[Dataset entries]
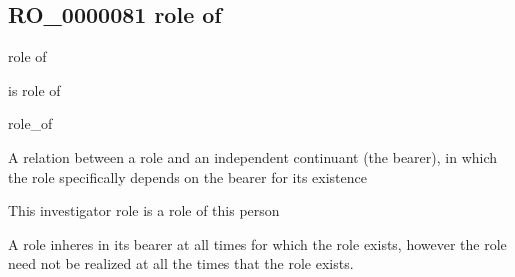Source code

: \documentclass[letterpaper,10pt,english]{sphinxmanual}
\begin{document}
\subsection{RO\_0000081 \sphinxhyphen{} role of}
\label{\detokenize{doc-RO_0000081:ro-0000081-role-of}}\label{\detokenize{doc-RO_0000081:index-0}}\label{\detokenize{doc-RO_0000081::doc}}
\begin{sphinxShadowBox}

\sphinxAtStartPar
role of
\end{sphinxShadowBox}

\begin{sphinxShadowBox}

\sphinxAtStartPar
is role of

\sphinxAtStartPar
role\_of
\end{sphinxShadowBox}

\begin{sphinxShadowBox}

\sphinxAtStartPar
{\hyperref[\detokenize{doc-RO_0000052::doc}]{}}
\end{sphinxShadowBox}

\begin{sphinxShadowBox}

\sphinxAtStartPar
A relation between a role and an independent continuant (the bearer), in which the role specifically depends on the bearer for its existence
\end{sphinxShadowBox}

\begin{sphinxShadowBox}

\sphinxAtStartPar
This investigator role is a role of this person
\end{sphinxShadowBox}

\begin{sphinxShadowBox}

\sphinxAtStartPar
A role inheres in its bearer at all times for which the role exists, however the role need not be realized at all the times that the role exists.
\end{sphinxShadowBox}

\begin{sphinxShadowBox}

\sphinxAtStartPar
{}
\end{sphinxShadowBox}
\begin{quote}

\ignorespaces \end{quote}
\end{document}

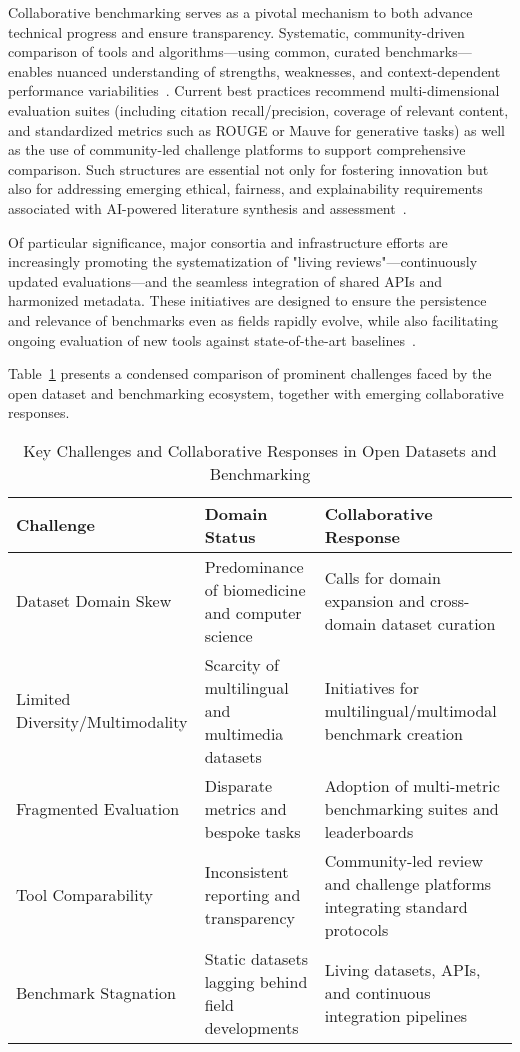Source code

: \documentclass[11pt]{article}
\begin{document}
Collaborative benchmarking serves as a pivotal mechanism to both advance technical progress and ensure transparency. Systematic, community-driven comparison of tools and algorithms—using common, curated benchmarks—enables nuanced understanding of strengths, weaknesses, and context-dependent performance variabilities~\cite{ref31,ref32,ref33,ref78,ref80,ref102,ref104,ref106}. Current best practices recommend multi-dimensional evaluation suites (including citation recall/precision, coverage of relevant content, and standardized metrics such as ROUGE or Mauve for generative tasks) as well as the use of community-led challenge platforms to support comprehensive comparison. Such structures are essential not only for fostering innovation but also for addressing emerging ethical, fairness, and explainability requirements associated with AI-powered literature synthesis and assessment~\cite{ref32,ref104,ref106,ref80,ref98}.

Of particular significance, major consortia and infrastructure efforts are increasingly promoting the systematization of "living reviews"—continuously updated evaluations—and the seamless integration of shared APIs and harmonized metadata. These initiatives are designed to ensure the persistence and relevance of benchmarks even as fields rapidly evolve, while also facilitating ongoing evaluation of new tools against state-of-the-art baselines~\cite{ref35,ref68,ref78,ref106}.

Table~\ref{tab:open_dataset_benchmarking} presents a condensed comparison of prominent challenges faced by the open dataset and benchmarking ecosystem, together with emerging collaborative responses.

\begin{table}[ht]
\centering
\caption{Key Challenges and Collaborative Responses in Open Datasets and Benchmarking}
\label{tab:open_dataset_benchmarking}
\begin{tabular}{|p{}|p{}|p{}|}
\hline
\textbf{Challenge} & \textbf{Domain Status} & \textbf{Collaborative Response} \\
\hline
Dataset Domain Skew & Predominance of biomedicine and computer science & Calls for domain expansion and cross-domain dataset curation \\
\hline
Limited Diversity/Multimodality & Scarcity of multilingual and multimedia datasets & Initiatives for multilingual/multimodal benchmark creation \\
\hline
Fragmented Evaluation & Disparate metrics and bespoke tasks & Adoption of multi-metric benchmarking suites and leaderboards \\
\hline
Tool Comparability & Inconsistent reporting and transparency & Community-led review and challenge platforms integrating standard protocols \\
\hline
Benchmark Stagnation & Static datasets lagging behind field developments & Living datasets, APIs, and continuous integration pipelines \\
\hline
\end{tabular}
\end{table}
\end{document}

• Task: Without the pictures, print the records in full, exactly as they appear.

• Expected output:
Source code

: \documentclass[letterpaper,10pt,english]{sphinxmanual}
\begin{document}
\subsection{RO\_0000081 \sphinxhyphen{} role of}
\label{\detokenize{doc-RO_0000081:ro-0000081-role-of}}\label{\detokenize{doc-RO_0000081:index-0}}\label{\detokenize{doc-RO_0000081::doc}}
\begin{sphinxShadowBox}

\sphinxAtStartPar
role of
\end{sphinxShadowBox}

\begin{sphinxShadowBox}

\sphinxAtStartPar
is role of

\sphinxAtStartPar
role\_of
\end{sphinxShadowBox}

\begin{sphinxShadowBox}

\sphinxAtStartPar
{\hyperref[\detokenize{doc-RO_0000052::doc}]{}}
\end{sphinxShadowBox}

\begin{sphinxShadowBox}

\sphinxAtStartPar
A relation between a role and an independent continuant (the bearer), in which the role specifically depends on the bearer for its existence
\end{sphinxShadowBox}

\begin{sphinxShadowBox}

\sphinxAtStartPar
This investigator role is a role of this person
\end{sphinxShadowBox}

\begin{sphinxShadowBox}

\sphinxAtStartPar
A role inheres in its bearer at all times for which the role exists, however the role need not be realized at all the times that the role exists.
\end{sphinxShadowBox}

\begin{sphinxShadowBox}

\sphinxAtStartPar
{}
\end{sphinxShadowBox}
\begin{quote}

\ignorespaces \end{quote}
\end{document}

Source code

: \documentclass[11pt]{article}
\begin{document}
Collaborative benchmarking serves as a pivotal mechanism to both advance technical progress and ensure transparency. Systematic, community-driven comparison of tools and algorithms—using common, curated benchmarks—enables nuanced understanding of strengths, weaknesses, and context-dependent performance variabilities~\cite{ref31,ref32,ref33,ref78,ref80,ref102,ref104,ref106}. Current best practices recommend multi-dimensional evaluation suites (including citation recall/precision, coverage of relevant content, and standardized metrics such as ROUGE or Mauve for generative tasks) as well as the use of community-led challenge platforms to support comprehensive comparison. Such structures are essential not only for fostering innovation but also for addressing emerging ethical, fairness, and explainability requirements associated with AI-powered literature synthesis and assessment~\cite{ref32,ref104,ref106,ref80,ref98}.

Of particular significance, major consortia and infrastructure efforts are increasingly promoting the systematization of "living reviews"—continuously updated evaluations—and the seamless integration of shared APIs and harmonized metadata. These initiatives are designed to ensure the persistence and relevance of benchmarks even as fields rapidly evolve, while also facilitating ongoing evaluation of new tools against state-of-the-art baselines~\cite{ref35,ref68,ref78,ref106}.

Table~\ref{tab:open_dataset_benchmarking} presents a condensed comparison of prominent challenges faced by the open dataset and benchmarking ecosystem, together with emerging collaborative responses.

\begin{table}[ht]
\centering
\caption{Key Challenges and Collaborative Responses in Open Datasets and Benchmarking}
\label{tab:open_dataset_benchmarking}
\begin{tabular}{|p{}|p{}|p{}|}
\hline
\textbf{Challenge} & \textbf{Domain Status} & \textbf{Collaborative Response} \\
\hline
Dataset Domain Skew & Predominance of biomedicine and computer science & Calls for domain expansion and cross-domain dataset curation \\
\hline
Limited Diversity/Multimodality & Scarcity of multilingual and multimedia datasets & Initiatives for multilingual/multimodal benchmark creation \\
\hline
Fragmented Evaluation & Disparate metrics and bespoke tasks & Adoption of multi-metric benchmarking suites and leaderboards \\
\hline
Tool Comparability & Inconsistent reporting and transparency & Community-led review and challenge platforms integrating standard protocols \\
\hline
Benchmark Stagnation & Static datasets lagging behind field developments & Living datasets, APIs, and continuous integration pipelines \\
\hline
\end{tabular}
\end{table}
\end{document}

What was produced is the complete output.